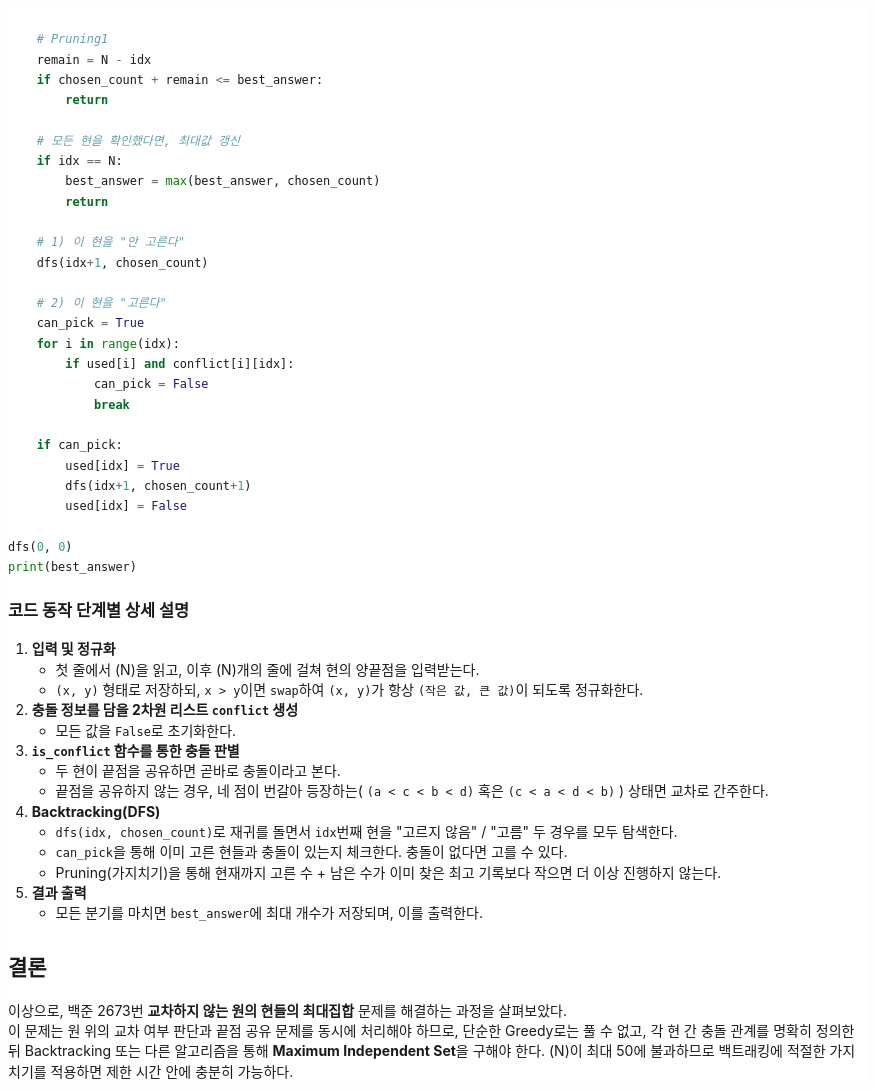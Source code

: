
 ```python
    
    # Pruning1
    remain = N - idx
    if chosen_count + remain <= best_answer:
        return
    
    # 모든 현을 확인했다면, 최대값 갱신
    if idx == N:
        best_answer = max(best_answer, chosen_count)
        return
    
    # 1) 이 현을 "안 고른다"
    dfs(idx+1, chosen_count)
    
    # 2) 이 현을 "고른다"
    can_pick = True
    for i in range(idx):
        if used[i] and conflict[i][idx]:
            can_pick = False
            break
    
    if can_pick:
        used[idx] = True
        dfs(idx+1, chosen_count+1)
        used[idx] = False

dfs(0, 0)
print(best_answer)
```

### 코드 동작 단계별 상세 설명

1. **입력 및 정규화**  
   - 첫 줄에서 \(N\)을 읽고, 이후 \(N\)개의 줄에 걸쳐 현의 양끝점을 입력받는다.  
   - `(x, y)` 형태로 저장하되, `x > y`이면 `swap`하여 `(x, y)`가 항상 `(작은 값, 큰 값)`이 되도록 정규화한다.  
2. **충돌 정보를 담을 2차원 리스트 `conflict` 생성**  
   - 모든 값을 `False`로 초기화한다.  
3. **`is_conflict` 함수를 통한 충돌 판별**  
   - 두 현이 끝점을 공유하면 곧바로 충돌이라고 본다.  
   - 끝점을 공유하지 않는 경우, 네 점이 번갈아 등장하는( `(a < c < b < d)` 혹은 `(c < a < d < b)` ) 상태면 교차로 간주한다.  
4. **Backtracking(DFS)**  
   - `dfs(idx, chosen_count)`로 재귀를 돌면서 `idx`번째 현을 "고르지 않음" / "고름" 두 경우를 모두 탐색한다.  
   - `can_pick`을 통해 이미 고른 현들과 충돌이 있는지 체크한다. 충돌이 없다면 고를 수 있다.  
   - Pruning(가지치기)을 통해 현재까지 고른 수 + 남은 수가 이미 찾은 최고 기록보다 작으면 더 이상 진행하지 않는다.  
5. **결과 출력**  
   - 모든 분기를 마치면 `best_answer`에 최대 개수가 저장되며, 이를 출력한다.


## 결론

이상으로, 백준 2673번 **교차하지 않는 원의 현들의 최대집합** 문제를 해결하는 과정을 살펴보았다.  
이 문제는 원 위의 교차 여부 판단과 끝점 공유 문제를 동시에 처리해야 하므로, 단순한 Greedy로는 풀 수 없고, 각 현 간 충돌 관계를 명확히 정의한 뒤 Backtracking 또는 다른 알고리즘을 통해 **Maximum Independent Set**을 구해야 한다. \(N\)이 최대 50에 불과하므로 백트래킹에 적절한 가지치기를 적용하면 제한 시간 안에 충분히 가능하다.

----------

__TASK DETAILS__. Determine how many lines of the records hold the word "remain", giving only that number.

__RESULT OF THIS TASK__. 2